Significance. If the empirical results hold under rigorous controls, the work would identify a practically relevant vulnerability in deployed LLM agent systems arising from unsanitized chat-template processing of external outputs. The concrete benchmark numbers and multi-turn extension provide actionable evidence that could guide sanitization requirements and defense design in AI agent security.

major comments (3)

[Abstract and §4 (Experiments)] Abstract and §4 (Experiments): the reported ASR improvements (5.18%→32.05% on AgentDojo; 15.13%→45.90% on InjecAgent) are presented without any description of trial counts, variance, statistical tests, or how template-mimicking payloads were constructed and detected, leaving the magnitude and reliability of the central performance claim only partially supported.
[§3 (Attack Design) and §4 (Evaluation Setup)] §3 (Attack Design) and §4 (Evaluation Setup): the claimed advantage of ChatInject over plain-text injection rests on the assumption that AgentDojo and InjecAgent forward raw external text containing special chat-template tokens directly into the next model call. No verification, ablation, or description of preprocessing/sanitization layers in these frameworks is provided; if such layers exist, the measured gains would collapse to ordinary injection.
[§4.3 (Defense Evaluation)] §4.3 (Defense Evaluation): the assertion that existing prompt-based defenses are largely ineffective, especially against the multi-turn variant, lacks concrete details on which specific defenses were tested, how multi-turn dialogues were instantiated, and quantitative success rates per defense.

minor comments (1)

[Abstract] The abstract introduces ASR without an initial expansion; a parenthetical definition on first use would improve readability for a broad audience.

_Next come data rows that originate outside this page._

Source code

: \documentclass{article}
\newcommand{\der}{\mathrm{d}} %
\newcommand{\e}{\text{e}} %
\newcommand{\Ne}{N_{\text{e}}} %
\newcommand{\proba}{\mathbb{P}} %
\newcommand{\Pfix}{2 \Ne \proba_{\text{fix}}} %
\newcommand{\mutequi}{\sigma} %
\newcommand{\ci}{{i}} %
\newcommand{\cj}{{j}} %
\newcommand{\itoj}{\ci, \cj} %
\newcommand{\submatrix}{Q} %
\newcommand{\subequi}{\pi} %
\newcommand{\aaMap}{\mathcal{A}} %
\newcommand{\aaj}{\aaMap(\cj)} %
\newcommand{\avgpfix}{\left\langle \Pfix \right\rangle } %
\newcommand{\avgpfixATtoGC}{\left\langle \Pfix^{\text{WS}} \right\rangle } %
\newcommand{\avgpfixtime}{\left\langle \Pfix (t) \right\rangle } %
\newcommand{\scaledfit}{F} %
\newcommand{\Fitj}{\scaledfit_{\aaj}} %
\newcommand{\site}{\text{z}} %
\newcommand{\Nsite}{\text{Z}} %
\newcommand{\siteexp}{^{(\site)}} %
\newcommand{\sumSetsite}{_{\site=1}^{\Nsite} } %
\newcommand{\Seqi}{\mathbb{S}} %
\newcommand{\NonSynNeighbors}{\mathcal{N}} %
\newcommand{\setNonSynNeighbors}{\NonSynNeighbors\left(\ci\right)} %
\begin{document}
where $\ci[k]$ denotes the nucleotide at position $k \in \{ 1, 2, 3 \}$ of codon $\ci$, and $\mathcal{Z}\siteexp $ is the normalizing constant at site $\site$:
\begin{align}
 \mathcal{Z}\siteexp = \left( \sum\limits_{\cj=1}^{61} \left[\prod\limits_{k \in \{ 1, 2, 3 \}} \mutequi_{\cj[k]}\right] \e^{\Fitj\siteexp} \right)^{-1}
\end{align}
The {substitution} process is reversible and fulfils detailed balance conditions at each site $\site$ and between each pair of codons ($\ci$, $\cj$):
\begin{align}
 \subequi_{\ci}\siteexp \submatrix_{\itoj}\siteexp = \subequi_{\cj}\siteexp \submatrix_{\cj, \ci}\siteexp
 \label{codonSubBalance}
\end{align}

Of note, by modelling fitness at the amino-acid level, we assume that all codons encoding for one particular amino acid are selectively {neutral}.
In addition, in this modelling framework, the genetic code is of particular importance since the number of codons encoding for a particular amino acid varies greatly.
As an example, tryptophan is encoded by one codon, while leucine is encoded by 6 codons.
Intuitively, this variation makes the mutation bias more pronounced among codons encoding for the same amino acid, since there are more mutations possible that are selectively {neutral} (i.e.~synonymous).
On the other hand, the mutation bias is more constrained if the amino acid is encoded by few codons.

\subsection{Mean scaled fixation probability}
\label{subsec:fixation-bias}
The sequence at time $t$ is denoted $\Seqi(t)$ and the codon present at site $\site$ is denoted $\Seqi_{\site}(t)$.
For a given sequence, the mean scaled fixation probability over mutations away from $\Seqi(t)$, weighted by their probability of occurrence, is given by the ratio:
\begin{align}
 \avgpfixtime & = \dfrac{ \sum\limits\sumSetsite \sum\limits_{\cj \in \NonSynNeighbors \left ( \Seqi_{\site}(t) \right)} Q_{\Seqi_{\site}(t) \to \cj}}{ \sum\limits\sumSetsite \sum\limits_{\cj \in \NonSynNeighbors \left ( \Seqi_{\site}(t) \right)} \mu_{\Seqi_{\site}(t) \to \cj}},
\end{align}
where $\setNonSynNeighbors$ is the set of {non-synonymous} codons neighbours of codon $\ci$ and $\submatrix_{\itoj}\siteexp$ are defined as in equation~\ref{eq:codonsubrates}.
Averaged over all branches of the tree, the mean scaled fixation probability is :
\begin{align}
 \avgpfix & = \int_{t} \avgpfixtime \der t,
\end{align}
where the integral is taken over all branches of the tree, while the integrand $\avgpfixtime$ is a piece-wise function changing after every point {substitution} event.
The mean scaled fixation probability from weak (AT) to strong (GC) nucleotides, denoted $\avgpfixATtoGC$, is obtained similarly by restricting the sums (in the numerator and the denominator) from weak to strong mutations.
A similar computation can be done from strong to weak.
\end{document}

Simulated Author's Rebuttal

3 responses · 0 unresolved

We thank the referee for the constructive comments, which help clarify the presentation of our empirical results and experimental assumptions. We address each major point below and will revise the manuscript to incorporate additional details and clarifications where appropriate.

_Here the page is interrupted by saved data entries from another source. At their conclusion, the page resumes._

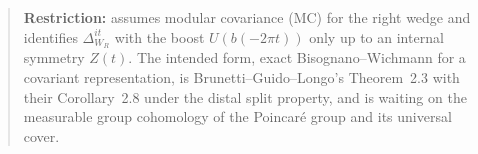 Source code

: \begin{quote}
    \textbf{Restriction:} assumes modular covariance (MC) for the right wedge and identifies $\Delta_{W_R}^{it}$ with the boost $U(b(-2\pi t))$ only up to an internal symmetry $Z(t)$. The intended form, exact Bisognano--Wichmann for a covariant representation, is Brunetti--Guido--Longo's Theorem~2.3 with their Corollary~2.8 under the distal split property, and is waiting on the measurable group cohomology of the Poincar\'e group and its universal cover.
\end{quote}
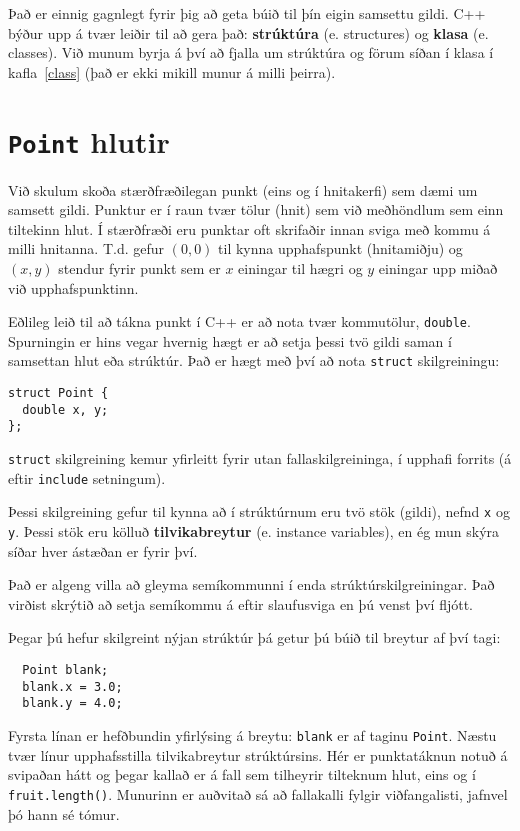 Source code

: Það er einnig gagnlegt fyrir þig að geta búið til þín eigin samsettu gildi.
C++ býður upp á tvær leiðir til að gera það: {\bf strúktúra} (e. structures) og {\bf klasa} (e. classes).
Við munum byrja á því að fjalla um strúktúra og förum síðan í klasa í kafla~\ref{class} (það er ekki mikill munur á milli þeirra).

\section{{\tt Point} hlutir}

Við skulum skoða stærðfræðilegan punkt (eins og í hnitakerfi) sem dæmi um samsett gildi.
Punktur er í raun tvær tölur (hnit) sem við meðhöndlum sem einn tiltekinn hlut.
Í stærðfræði eru punktar oft skrifaðir innan sviga með kommu á milli hnitanna.
T.d. gefur $(0, 0)$ til kynna upphafspunkt (hnitamiðju) og $(x, y)$ stendur fyrir punkt sem er $x$ einingar til hægri og $y$ einingar upp miðað við upphafspunktinn.

Eðlileg leið til að tákna punkt í C++ er að nota tvær kommutölur, {\tt double}.
Spurningin er hins vegar hvernig hægt er að setja þessi tvö gildi saman í samsettan hlut eða strúktúr.
Það er hægt með því að nota {\tt struct} skilgreiningu:

\begin{verbatim}
struct Point {
  double x, y;
};  
\end{verbatim}
%
{\tt struct} skilgreining kemur yfirleitt fyrir utan fallaskilgreininga, í upphafi forrits (á eftir {\tt include} setningum).

Þessi skilgreining gefur til kynna að í strúktúrnum eru tvö stök (gildi), nefnd {\tt x} og {\tt y}.
Þessi stök eru kölluð {\bf tilvikabreytur} (e. instance variables), en ég mun skýra síðar hver ástæðan er fyrir því.

Það er algeng villa að gleyma semíkommunni í enda strúktúrskilgreiningar.
Það virðist skrýtið að setja semíkommu á eftir slaufusviga en þú venst því fljótt.

Þegar þú hefur skilgreint nýjan strúktúr þá getur þú búið til breytur af því tagi:

\begin{verbatim}
  Point blank;
  blank.x = 3.0;
  blank.y = 4.0;   
\end{verbatim}
%
Fyrsta línan er hefðbundin yfirlýsing á breytu: {\tt blank} er af taginu {\tt Point}.
Næstu tvær línur upphafsstilla tilvikabreytur strúktúrsins.
Hér er punktatáknun notuð á svipaðan hátt og þegar kallað er á fall sem tilheyrir tilteknum hlut, eins og í {\tt fruit.length()}.
Munurinn er auðvitað sá að fallakalli fylgir viðfangalisti, jafnvel þó hann sé tómur.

read point-by-point responses

Referee: [Abstract and §4 (Experiments)] Abstract and §4 (Experiments): the reported ASR improvements (5.18%→32.05% on AgentDojo; 15.13%→45.90% on InjecAgent) are presented without any description of trial counts, variance, statistical tests, or how template-mimicking payloads were constructed and detected, leaving the magnitude and reliability of the central performance claim only partially supported.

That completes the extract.